How to derive a formula for the first n powers of an integer?

Question

How to derive a formula for the first n powers of an integer? In particular, sum of 2^n? I'm looking for a proof that not only utilizes algebraic manipulation but is also easily seen visually.

Answer 1

OK, here's a picture.

The green rectangles have heights $1, r, r^2, \ldots r^n$ where in this case $n=7$. Each blue rectangle on the left has $r-1$ times the height of the green rectangle below it, so the green and blue together have height $r$ times the green alone.
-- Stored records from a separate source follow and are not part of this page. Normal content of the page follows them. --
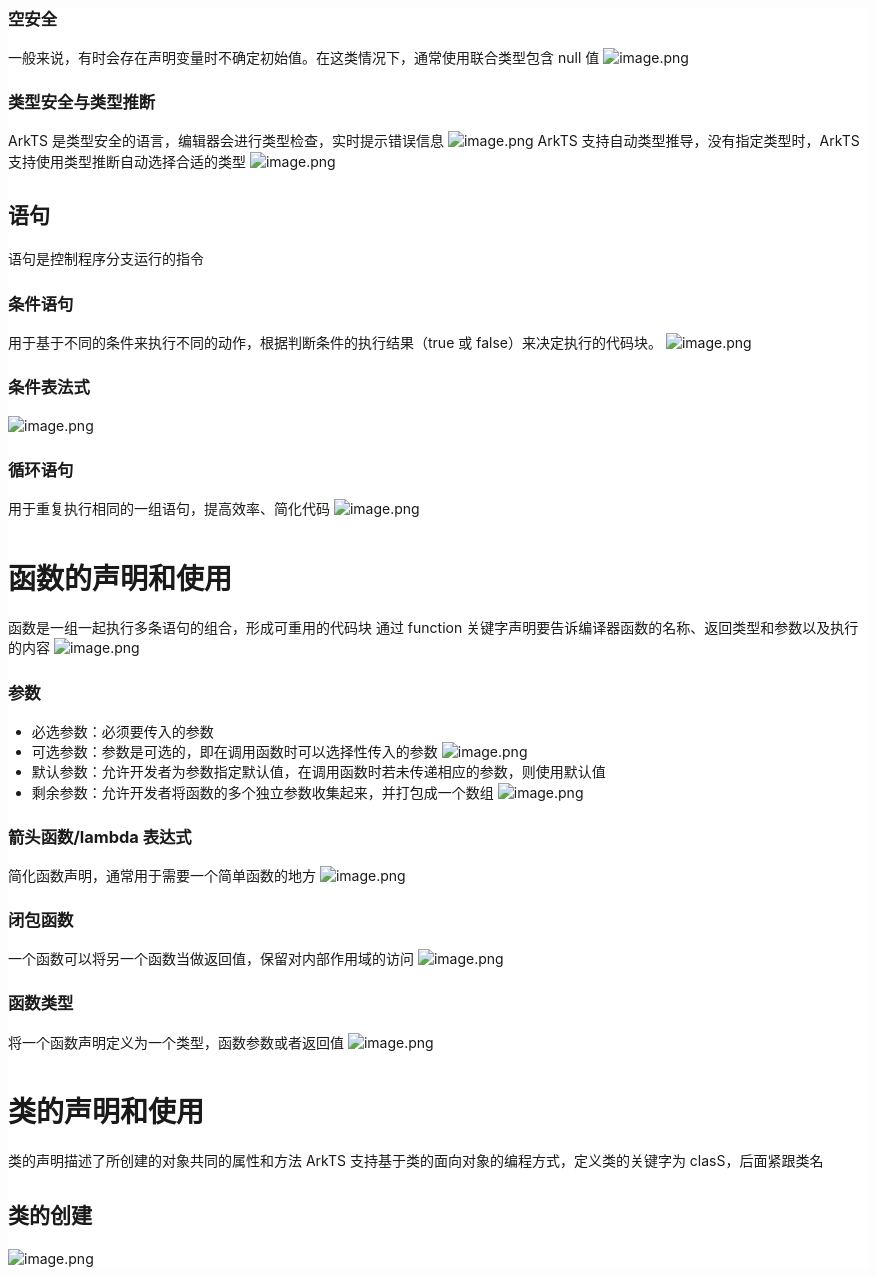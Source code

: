### 空安全
一般来说，有时会存在声明变量时不确定初始值。在这类情况下，通常使用联合类型包含 null 值
![image.png](https://notes-ming.oss-cn-beijing.aliyuncs.com/images/20250322233010440.png)
### 类型安全与类型推断
ArkTS 是类型安全的语言，编辑器会进行类型检查，实时提示错误信息
![image.png](https://notes-ming.oss-cn-beijing.aliyuncs.com/images/20250322233127429.png)
ArkTS 支持自动类型推导，没有指定类型时，ArkTS 支持使用类型推断自动选择合适的类型
![image.png](https://notes-ming.oss-cn-beijing.aliyuncs.com/images/20250322233203595.png)
## 语句
语句是控制程序分支运行的指令
### 条件语句
用于基于不同的条件来执行不同的动作，根据判断条件的执行结果（true 或 false）来决定执行的代码块。
![image.png](https://notes-ming.oss-cn-beijing.aliyuncs.com/images/20250322233349971.png)
### 条件表法式
![image.png](https://notes-ming.oss-cn-beijing.aliyuncs.com/images/20250322233420114.png)
### 循环语句
用于重复执行相同的一组语句，提高效率、简化代码
![image.png](https://notes-ming.oss-cn-beijing.aliyuncs.com/images/20250322233521182.png)
# 函数的声明和使用
函数是一组一起执行多条语句的组合，形成可重用的代码块
通过 function 关键字声明要告诉编译器函数的名称、返回类型和参数以及执行的内容
![image.png](https://notes-ming.oss-cn-beijing.aliyuncs.com/images/20250322234031343.png)
### 参数
- 必选参数：必须要传入的参数
- 可选参数：参数是可选的，即在调用函数时可以选择性传入的参数
![image.png](https://notes-ming.oss-cn-beijing.aliyuncs.com/images/20250322234201177.png)
- 默认参数：允许开发者为参数指定默认值，在调用函数时若未传递相应的参数，则使用默认值
- 剩余参数：允许开发者将函数的多个独立参数收集起来，并打包成一个数组
![image.png](https://notes-ming.oss-cn-beijing.aliyuncs.com/images/20250322234359974.png)
### 箭头函数/lambda 表达式
简化函数声明，通常用于需要一个简单函数的地方
![image.png](https://notes-ming.oss-cn-beijing.aliyuncs.com/images/20250322234650615.png)
### 闭包函数
一个函数可以将另一个函数当做返回值，保留对内部作用域的访问
![image.png](https://notes-ming.oss-cn-beijing.aliyuncs.com/images/20250322235334945.png)
### 函数类型
将一个函数声明定义为一个类型，函数参数或者返回值
![image.png](https://notes-ming.oss-cn-beijing.aliyuncs.com/images/20250322235422718.png)
# 类的声明和使用
类的声明描述了所创建的对象共同的属性和方法
ArkTS 支持基于类的面向对象的编程方式，定义类的关键字为 clasS，后面紧跟类名
## 类的创建
![image.png](https://notes-ming.oss-cn-beijing.aliyuncs.com/images/20250322235953013.png)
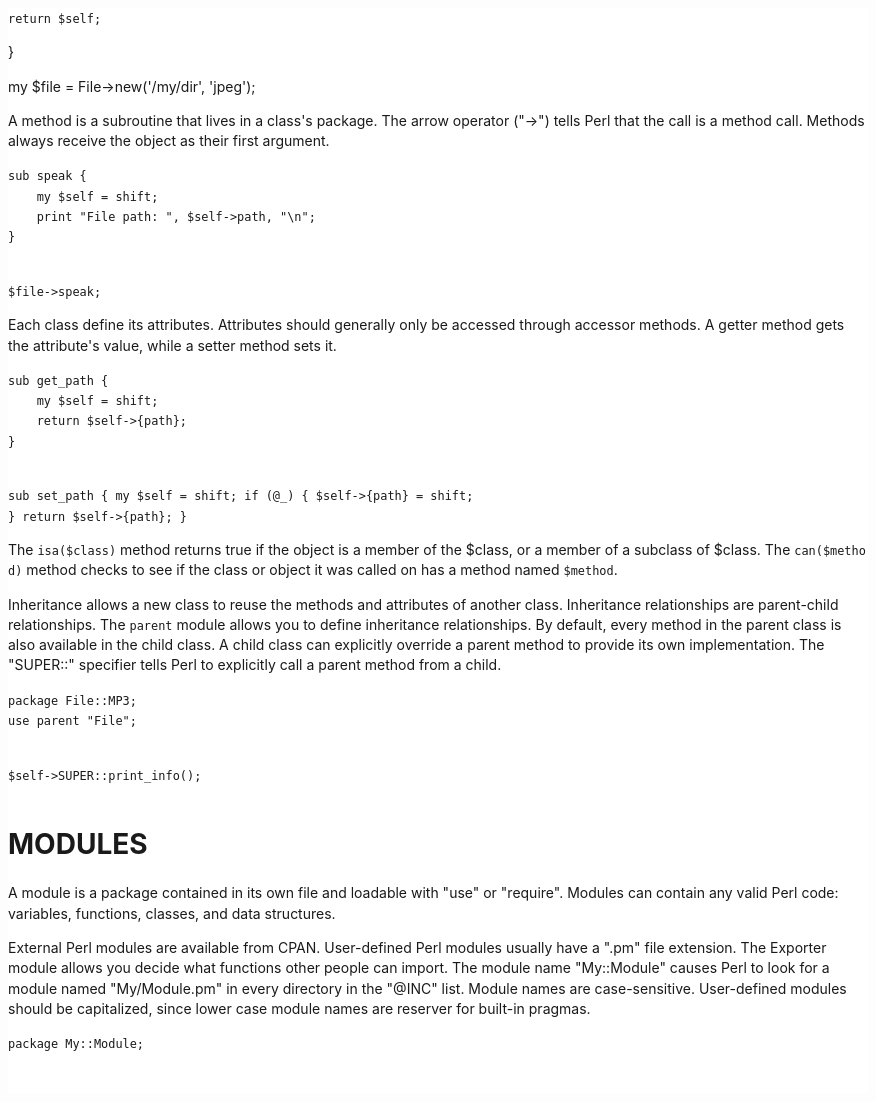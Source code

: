 	return $self;
}

my $file = File-&gt;new('/my/dir', 'jpeg');
</code></pre>
<p>A method is a subroutine that lives in a class's package. The arrow operator (&quot;-&gt;&quot;) tells Perl that the call is a method call. Methods always receive the object as their first argument.</p>
<pre><code>sub speak {
	my $self = shift;
	print &quot;File path: &quot;, $self-&gt;path, &quot;\n&quot;;
}

$file-&gt;speak;
</code></pre>
<p>Each class define its attributes. Attributes should generally only be accessed through accessor methods. A getter method gets the attribute's value, while a setter method sets it.</p>
<pre><code>sub get_path {
	my $self = shift;
	return $self-&gt;{path};
}

sub set_path {
	my $self = shift;
	if (@_) {
		$self-&gt;{path} = shift;
	}
	return $self-&gt;{path};
}
</code></pre>
<p>The <code>isa($class)</code> method returns true if the object is a member of the $class, or a member of a subclass of $class. The <code>can($method)</code> method checks to see if the class or object it was called on has a method named <code>$method</code>.</p>
<p>Inheritance allows a new class to reuse the methods and attributes of another class. Inheritance relationships are parent-child relationships. The <code>parent</code> module allows you to define inheritance relationships. By default, every method in the parent class is also available in the child class. A child class can explicitly override a parent method to provide its own implementation. The &quot;SUPER::&quot; specifier tells Perl to explicitly call a parent method from a child.</p>
<pre><code>package File::MP3;
use parent &quot;File&quot;;

$self-&gt;SUPER::print_info();
</code></pre>
<h1>MODULES</h1>
<p>A module is a package contained in its own file and loadable with &quot;use&quot; or &quot;require&quot;. Modules can contain any valid Perl code: variables, functions, classes, and data structures.</p>
<p>External Perl modules are available from CPAN. User-defined Perl modules usually have a &quot;.pm&quot; file extension. The Exporter module allows you decide what functions other people can import. The module name &quot;My::Module&quot; causes Perl to look for a module named &quot;My/Module.pm&quot; in every directory in the &quot;@INC&quot; list. Module names are case-sensitive. User-defined modules should be capitalized, since lower case module names are reserver for built-in pragmas.</p>
<pre><code>package My::Module;
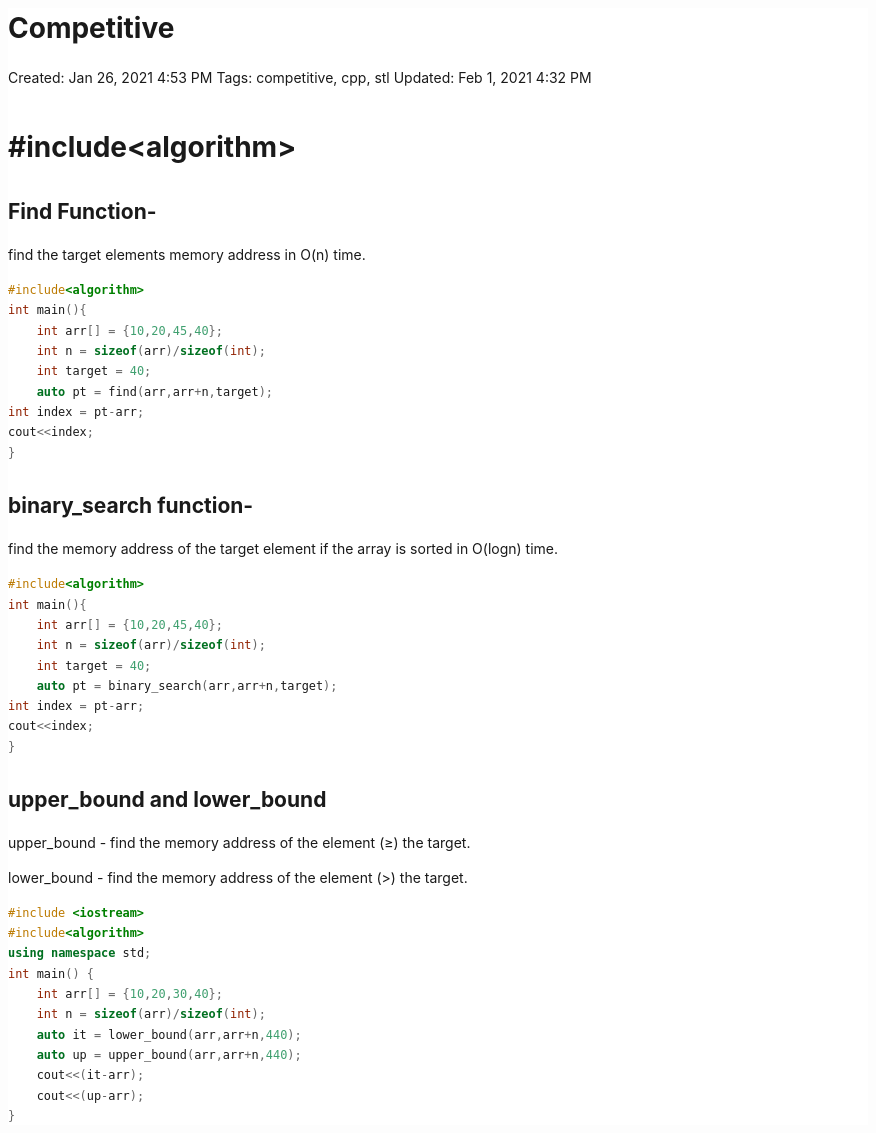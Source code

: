 # Competitive

Created: Jan 26, 2021 4:53 PM
Tags: competitive, cpp, stl
Updated: Feb 1, 2021 4:32 PM

# **#include\<algorithm\>**

## Find Function-

find the target elements memory address in O(n) time.

```cpp
#include<algorithm>
int main(){
    int arr[] = {10,20,45,40};
    int n = sizeof(arr)/sizeof(int);
	int target = 40;
    auto pt = find(arr,arr+n,target);
int index = pt-arr;
cout<<index;
}
```

## binary_search function-

find the memory address of the target element if the array is sorted in O(logn) time.

```cpp
#include<algorithm>
int main(){
    int arr[] = {10,20,45,40};
    int n = sizeof(arr)/sizeof(int);
	int target = 40;
    auto pt = binary_search(arr,arr+n,target);
int index = pt-arr;
cout<<index;
}
```

## upper_bound and lower_bound

upper_bound - find the memory address of the element (≥) the target.

 lower_bound - find the memory address of the element (>) the target.

```cpp
#include <iostream>
#include<algorithm>
using namespace std;
int main() {
    int arr[] = {10,20,30,40};
    int n = sizeof(arr)/sizeof(int);
    auto it = lower_bound(arr,arr+n,440);
    auto up = upper_bound(arr,arr+n,440);
    cout<<(it-arr);
    cout<<(up-arr);
}
```
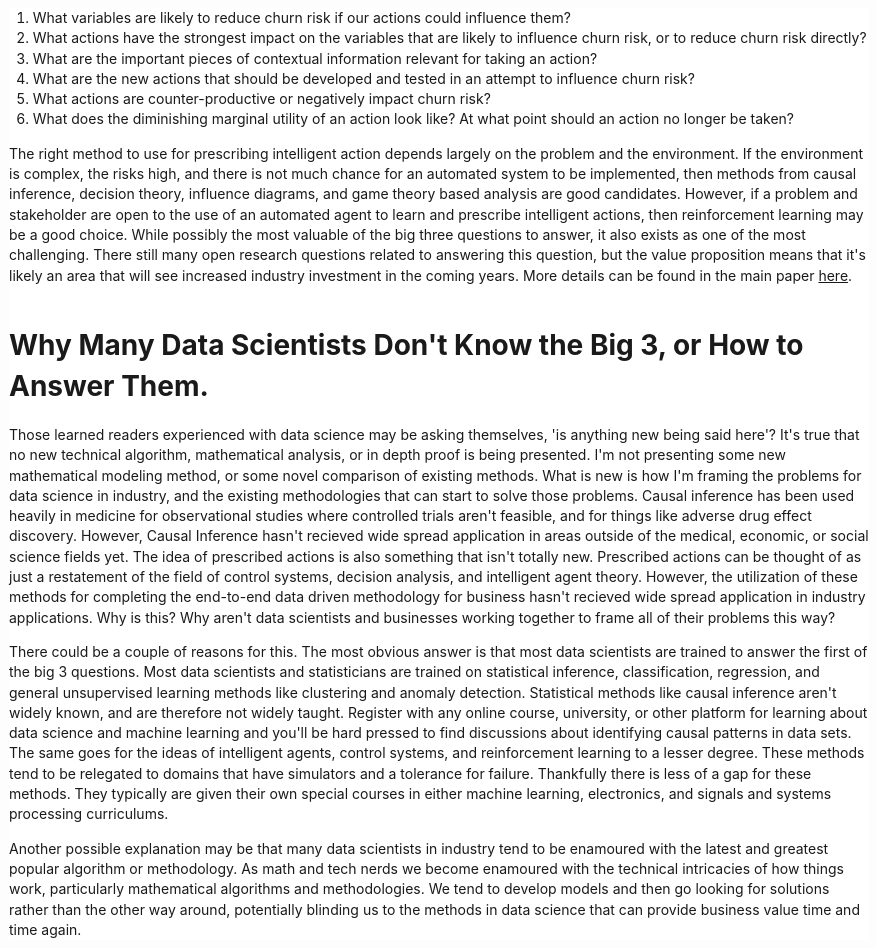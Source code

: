 1. What variables are likely to reduce churn risk if our actions could influence them?
2. What actions have the strongest impact on the variables that are likely to influence churn risk, or to reduce churn risk directly?
3. What are the important pieces of contextual information relevant for taking an action?
4. What are the new actions that should be developed and tested in an attempt to influence churn risk?
5. What actions are counter-productive or negatively impact churn risk?
6. What does the diminishing marginal utility of an action look like? At what point should an action no longer be taken?

The right method to use for prescribing intelligent action depends largely on the problem and the environment. If the environment is complex, the risks high, and there is not much chance for an automated system to be implemented, then methods from causal inference, decision theory, influence diagrams, and game theory based analysis are good candidates. However, if a problem and stakeholder are open to the use of an automated agent to learn and prescribe intelligent actions, then reinforcement learning may be a good choice. While possibly the most valuable of the big three questions to answer, it also exists as one of the most challenging. There still many open research questions related to answering this question, but the value proposition means that it's likely an area that will see increased industry investment in the coming years. More details can be found in the main paper [here](https://arxiv.org/abs/2002.07069).

# Why Many Data Scientists Don't Know the Big 3, or How to Answer Them.

Those learned readers experienced with data science may be asking themselves, 'is anything new being said here'? It's true that no new technical algorithm, mathematical analysis, or in depth proof is being presented. I'm not presenting some new mathematical modeling method, or some novel comparison of existing methods. What is new is how I'm framing the problems for data science in industry, and the existing methodologies that can start to solve those problems. Causal inference has been used heavily in medicine for observational studies where controlled trials aren't feasible, and for things like adverse drug effect discovery. However, Causal Inference hasn't recieved wide spread application in areas outside of the medical, economic, or social science fields yet. The idea of prescribed actions is also something that isn't totally new. Prescribed actions can be thought of as just a restatement of the field of control systems, decision analysis, and intelligent agent theory. However, the utilization of these methods for completing the end-to-end data driven methodology for business hasn't recieved wide spread application in industry applications. Why is this? Why aren't data scientists and businesses working together to frame all of their problems this way?

There could be a couple of reasons for this. The most obvious answer is that most data scientists are trained to answer the first of the big 3 questions. Most data scientists and statisticians are trained on statistical inference, classification, regression, and general unsupervised learning methods like clustering and anomaly detection. Statistical methods like causal inference aren't widely known, and are therefore not widely taught. Register with any online course, university, or other platform for learning about data science and machine learning and you'll be hard pressed to find discussions about identifying causal patterns in data sets. The same goes for the ideas of intelligent agents, control systems, and reinforcement learning to a lesser degree. These methods tend to be relegated to domains that have simulators and a tolerance for failure. Thankfully there is less of a gap for these methods. They typically are given their own special courses in either machine learning, electronics, and signals and systems processing curriculums. 

Another possible explanation may be that many data scientists in industry tend to be enamoured with the latest and greatest popular algorithm or methodology. As math and tech nerds we become enamoured with the technical intricacies of how things work, particularly mathematical algorithms and methodologies. We tend to develop models and then go looking for solutions rather than the other way around, potentially blinding us to the methods in data science that can provide business value time and time again.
The sum of the lengths of the blue rectangles on the left is thus $r-1$ times the sum of the lengths of the corresponding green rectangles, i.e. $(r-1)(1 + r + \ldots + r^n)$. But on the right we see that the sum of the lengths of the blue rectangles is $r^{n+1} - 1$. So $(r-1)(1 + r + \ldots + r^n) = r^{n+1}-1$, or $$1 + r + \ldots + r^n = \frac{r^{n+1}-1}{r-1}$$

Answer 2

Do you mean you want a formula for $x + x^2 + \ldots x^n$? Look up "geometric series".

Answer 3

We'll show that $$ \sum_{i=1}^{n} 2^i= 2^{n+1} - 2.$$ Denote this sum by $$ S(n) = 2^1 + 2^2 + \ldots + 2^{n-1} + 2^n \tag{1}$$ On the RHS, factor out a $2$, we get $$ S(n) = 2(1 + 2^1 + \ldots + 2^{n-1})$$ But from $(1),$ we have $ 2^1 + \ldots + 2^{n-1} = S(n) - 2^n.$ So $$ S(n) = 2(1 + \underbrace{2^1 + \ldots + 2^{n-1}}_{S(n) - 2^n})\\ S(n) = 2(1+ S(n)-2^n)\\ S(n) = 2 + 2S(n) -2^{n+1} $$ Finally $$ S(n) = 2^{n+1} - 2.$$

Answer 4

The geometric series for \frac{1}{2} is easily seen by dividing a $1\times1$ square. You can get the one u want by multiplying by $2^n$.